WebML WG Teleconference – 4 December 2025

Meeting minutes

Repository: webmachinelearning/webnn

Anssi: we'll start by acknowledging our new participants who joined the WG:
… Simon Wijckmans from cside (Client side development Inc)
… Lynne Jiang, Ben Greenstein from Google
… Chris Needham from BBC
… JaEun Jemma Ku from University of Illinois
… Pavan Yanamadala, Siddharth Mangesh, Sharanya Chandrasekaran, Noormina Abuthahir from PayPal
… Dexter Yang from ByteDance
… Zoltan Kis as an Invited Expert
… on behalf of the entire group, welcome to all new participants!

F2F recap

Archived F2F agenda

Working Group minutes

Community Group minutes

Anssi: I was not planning to recap the official agenda, but summarize the progress made outside the official meeting
… some highlights for me were the following:
… - we were able to raise awareness of our groups' inference and agentic work via breakouts and horizontal groups with the broader W3C community
… - we presented WebML WG and CG work at the very popular AI Agents and The Web breakout

WebML WG/CG at AI Agents and The Web breakout

Anssi: - together with Reilly, we presented WebNN at the Security IG F2F meeting on Fri

https://github.com/w3c/securityig/blob/main/meetings/2025/2025-11-14_agenda.md

Anssi: - Mozilla revised its WebNN position to support and Tarek initiated implementation work, see #763

<gb> Issue 763 Request standards positions from Mozilla and WebKit (by reillyeon) [process]

Anssi: - WebKit reopened its WebNN standards position
… - Markus and the NVIDIA team extended their exploration into various WebNN implementation strategies and optimizations, discussed during the week on the hallway track
… given the broader implementer interest is now ramping up fast, I propose we use W3C's Slack #webmachinelearning for synchronous implementation related discussions across implementers and continue to use IRC for these bi-weekly meetings
… Slack has certain benefits over IRC for this type of long-running discussions, e.g. message persistence, so I think this separation of concerns works here
… Tarek already started discussions about his Rust implementation on Slack and Markus chimed in, thanks!

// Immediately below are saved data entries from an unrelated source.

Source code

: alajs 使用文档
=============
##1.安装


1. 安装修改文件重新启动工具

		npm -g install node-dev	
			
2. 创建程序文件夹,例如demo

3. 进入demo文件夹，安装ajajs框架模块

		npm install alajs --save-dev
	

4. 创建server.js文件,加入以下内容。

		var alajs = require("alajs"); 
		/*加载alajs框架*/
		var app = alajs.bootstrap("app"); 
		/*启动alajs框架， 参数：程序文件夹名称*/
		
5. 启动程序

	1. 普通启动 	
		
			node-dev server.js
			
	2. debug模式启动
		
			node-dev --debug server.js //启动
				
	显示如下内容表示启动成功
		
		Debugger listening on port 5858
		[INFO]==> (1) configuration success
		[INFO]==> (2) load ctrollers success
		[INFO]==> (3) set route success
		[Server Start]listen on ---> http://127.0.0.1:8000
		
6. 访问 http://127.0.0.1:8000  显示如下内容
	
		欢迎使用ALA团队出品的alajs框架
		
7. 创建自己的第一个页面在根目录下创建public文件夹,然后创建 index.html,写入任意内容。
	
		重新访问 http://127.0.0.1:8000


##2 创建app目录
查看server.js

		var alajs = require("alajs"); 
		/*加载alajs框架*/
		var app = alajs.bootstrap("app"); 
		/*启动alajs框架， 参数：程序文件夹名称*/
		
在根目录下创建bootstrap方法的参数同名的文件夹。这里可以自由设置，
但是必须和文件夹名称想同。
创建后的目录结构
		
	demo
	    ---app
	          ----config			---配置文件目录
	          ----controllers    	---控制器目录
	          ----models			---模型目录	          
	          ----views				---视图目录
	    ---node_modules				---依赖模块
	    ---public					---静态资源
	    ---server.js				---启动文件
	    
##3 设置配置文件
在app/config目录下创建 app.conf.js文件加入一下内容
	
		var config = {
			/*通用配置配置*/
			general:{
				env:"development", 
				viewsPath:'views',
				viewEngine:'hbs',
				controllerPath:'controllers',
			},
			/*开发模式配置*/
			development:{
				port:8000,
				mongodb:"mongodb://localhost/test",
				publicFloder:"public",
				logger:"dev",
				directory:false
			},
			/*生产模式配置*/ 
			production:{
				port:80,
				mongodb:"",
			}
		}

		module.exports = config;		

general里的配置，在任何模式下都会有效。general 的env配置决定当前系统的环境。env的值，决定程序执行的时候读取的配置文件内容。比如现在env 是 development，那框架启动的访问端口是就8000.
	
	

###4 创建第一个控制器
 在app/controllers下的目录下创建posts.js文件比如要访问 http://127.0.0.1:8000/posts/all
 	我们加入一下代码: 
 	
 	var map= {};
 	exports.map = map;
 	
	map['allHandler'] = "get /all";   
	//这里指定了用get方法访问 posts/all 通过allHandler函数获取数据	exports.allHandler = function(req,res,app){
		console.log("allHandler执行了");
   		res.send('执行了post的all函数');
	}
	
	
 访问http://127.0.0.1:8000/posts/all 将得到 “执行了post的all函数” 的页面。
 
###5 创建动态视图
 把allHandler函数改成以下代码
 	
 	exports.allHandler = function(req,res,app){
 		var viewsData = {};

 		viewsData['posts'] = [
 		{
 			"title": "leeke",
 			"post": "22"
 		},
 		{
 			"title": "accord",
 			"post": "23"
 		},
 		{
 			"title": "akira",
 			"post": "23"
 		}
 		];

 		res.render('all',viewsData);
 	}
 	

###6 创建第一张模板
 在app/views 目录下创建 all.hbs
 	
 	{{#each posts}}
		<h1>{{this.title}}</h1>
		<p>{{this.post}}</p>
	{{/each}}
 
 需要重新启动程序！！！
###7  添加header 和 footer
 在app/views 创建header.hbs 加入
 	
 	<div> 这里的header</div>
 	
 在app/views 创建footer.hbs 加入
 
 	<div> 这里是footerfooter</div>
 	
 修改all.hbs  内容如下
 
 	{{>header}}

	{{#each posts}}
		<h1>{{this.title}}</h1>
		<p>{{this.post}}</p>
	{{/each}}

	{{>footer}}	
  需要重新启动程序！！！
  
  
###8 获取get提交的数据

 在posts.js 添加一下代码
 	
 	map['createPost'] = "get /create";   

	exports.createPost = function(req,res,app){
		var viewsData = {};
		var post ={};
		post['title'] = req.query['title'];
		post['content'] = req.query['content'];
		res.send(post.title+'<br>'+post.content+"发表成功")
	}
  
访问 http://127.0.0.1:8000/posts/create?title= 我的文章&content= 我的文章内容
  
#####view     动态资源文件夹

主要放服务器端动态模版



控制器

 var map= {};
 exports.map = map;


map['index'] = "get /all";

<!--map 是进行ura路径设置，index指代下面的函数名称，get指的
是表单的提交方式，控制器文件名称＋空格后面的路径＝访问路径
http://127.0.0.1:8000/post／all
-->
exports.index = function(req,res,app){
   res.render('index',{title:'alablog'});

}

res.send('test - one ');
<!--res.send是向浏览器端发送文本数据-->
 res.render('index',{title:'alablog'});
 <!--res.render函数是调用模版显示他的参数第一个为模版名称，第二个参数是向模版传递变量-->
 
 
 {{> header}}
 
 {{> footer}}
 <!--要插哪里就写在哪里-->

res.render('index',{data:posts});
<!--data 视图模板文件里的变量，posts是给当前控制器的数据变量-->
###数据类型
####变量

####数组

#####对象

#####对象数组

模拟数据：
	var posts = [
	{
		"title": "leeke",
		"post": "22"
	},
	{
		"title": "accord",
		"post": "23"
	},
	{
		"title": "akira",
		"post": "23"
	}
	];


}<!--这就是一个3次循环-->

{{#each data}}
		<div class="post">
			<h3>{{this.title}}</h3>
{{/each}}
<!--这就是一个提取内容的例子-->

- ... please join the W3C Slack #webmachinelearning to exchange ideas across implementers interested in WebNN

How to join W3C Slack

MarkusT: I'm looking forward to Tarek's work

W3C Web & AI Interest Group launched

Anssi: The Web & AI Interest Group is a forum to discuss ethical, societal, and technical implications of AI related technologies. Ethical Principles for Web Machine Learning established as a joint deliverable.

W3C Web & AI Interest Group Charter
… I had an exchange with Fabien Gandon who co-chairs the IG
… unfortunately Fabien couldn't join us today, but I'm conveying his welcome and invite anyone interested in ethical, societal, and technical implications of AI related technologies to join the IG
… we will develop our Ethical Principles document together with this newly formed IG
… to join, please follow the link in the charter document

Dom: thanks for the intro, the way to think about the IG, a place for the broader picture, this WebML WG does excellent deep work on technical specifications
… IG looks primarily non-technical topics, higher-level considerations how the AI & Web ecosystems can evolve harmoniously

Anssi: what is the IG's work mode?

Dom: GH-driven, some meetings planned

Anssi: is there flexibility in terms of non-normative deliverables the IG could work on?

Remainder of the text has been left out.